How do you feel about the lack of single type Flying pokemon? I’ve always felt it was odd that there is only one pure Flying type.

I tend to think Game Freak’s notion of what the Flying type actually is has changed quite a bit since generation I, perhaps to the extent that no one has ever quite known what it’s supposed to be.  All the generation I Flying-type attacks are bird-themed – Wing Attack, Drill Peck, Sky Attack (in Japanese, Goddo Bādo, a transliteration of the English “God Bird”) – which makes sense, since we have reason to suspect, on the basis of MissingNo and other bits of stray game data from Red and Blue, that it was originally called the “Bird type.” This, of course, is why Flying is strong against Bug.  Gust was a Normal-type attack originally, and Whirlwind still is.

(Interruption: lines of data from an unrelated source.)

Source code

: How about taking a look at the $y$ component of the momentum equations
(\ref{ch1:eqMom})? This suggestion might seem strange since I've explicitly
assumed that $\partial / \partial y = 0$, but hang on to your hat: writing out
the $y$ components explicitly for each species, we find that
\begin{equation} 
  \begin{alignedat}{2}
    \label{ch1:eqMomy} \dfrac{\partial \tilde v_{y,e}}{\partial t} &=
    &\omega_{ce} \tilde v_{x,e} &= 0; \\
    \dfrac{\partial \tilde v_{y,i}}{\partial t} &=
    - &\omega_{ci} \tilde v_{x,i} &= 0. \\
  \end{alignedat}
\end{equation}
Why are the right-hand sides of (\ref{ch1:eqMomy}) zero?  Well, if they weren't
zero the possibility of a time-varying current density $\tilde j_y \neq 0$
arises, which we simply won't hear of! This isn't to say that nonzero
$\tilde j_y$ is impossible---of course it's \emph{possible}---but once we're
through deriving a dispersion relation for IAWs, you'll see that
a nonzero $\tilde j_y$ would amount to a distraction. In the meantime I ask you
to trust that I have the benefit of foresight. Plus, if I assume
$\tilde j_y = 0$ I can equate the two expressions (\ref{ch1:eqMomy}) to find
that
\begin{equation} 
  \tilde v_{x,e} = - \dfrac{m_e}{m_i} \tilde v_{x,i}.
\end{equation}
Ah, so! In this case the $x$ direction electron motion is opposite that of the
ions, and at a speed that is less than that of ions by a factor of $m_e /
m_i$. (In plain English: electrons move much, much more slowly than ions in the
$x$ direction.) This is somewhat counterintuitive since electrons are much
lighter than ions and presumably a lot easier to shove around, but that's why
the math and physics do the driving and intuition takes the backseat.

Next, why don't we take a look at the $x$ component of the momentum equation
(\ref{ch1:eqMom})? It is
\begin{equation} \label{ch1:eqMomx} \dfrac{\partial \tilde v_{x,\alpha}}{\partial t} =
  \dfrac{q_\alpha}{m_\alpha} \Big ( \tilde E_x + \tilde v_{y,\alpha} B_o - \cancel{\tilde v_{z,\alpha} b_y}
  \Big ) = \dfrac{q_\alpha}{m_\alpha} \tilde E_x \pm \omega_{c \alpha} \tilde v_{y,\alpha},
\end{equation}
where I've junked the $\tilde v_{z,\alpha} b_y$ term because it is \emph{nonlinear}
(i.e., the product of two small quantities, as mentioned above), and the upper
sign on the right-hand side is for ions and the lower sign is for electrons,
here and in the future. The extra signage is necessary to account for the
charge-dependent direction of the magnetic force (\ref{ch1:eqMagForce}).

To me, that suggests that wind powers were not originally part of the Flying-type “package” – which is pretty striking since, by generation V, when we finally did get a single-typed Flying Pokémon, it was Tornadus, the legendary embodiment of the whirlwind.  Pigeotto’s wind powers might have originally been thought of as a feature of his Normal type, not his Flying type.  With the exception of Dodrio (who is still a bird and therefore has an excuse) and arguably Gyarados, “Flying” in generation I appears to mean simply “this Pokémon flies with wings.”  It’s also interesting that Flying is almost never a Pokémon’s “primary” type – that is, for dual-type Pokémon, it’s never the type listed first in the Pokédex (there’s no mechanical distinction to this, but it seems to reflect which of the two types is “more important” – Graveler and Onix are Rock/Ground, but Rhydon is Ground/Rock, for instance).  Noibat and Noivern, in generation VI, are the only Flying dual-types who have Flying listed first.  Flying is almost always something “tacked on,” not the essential core.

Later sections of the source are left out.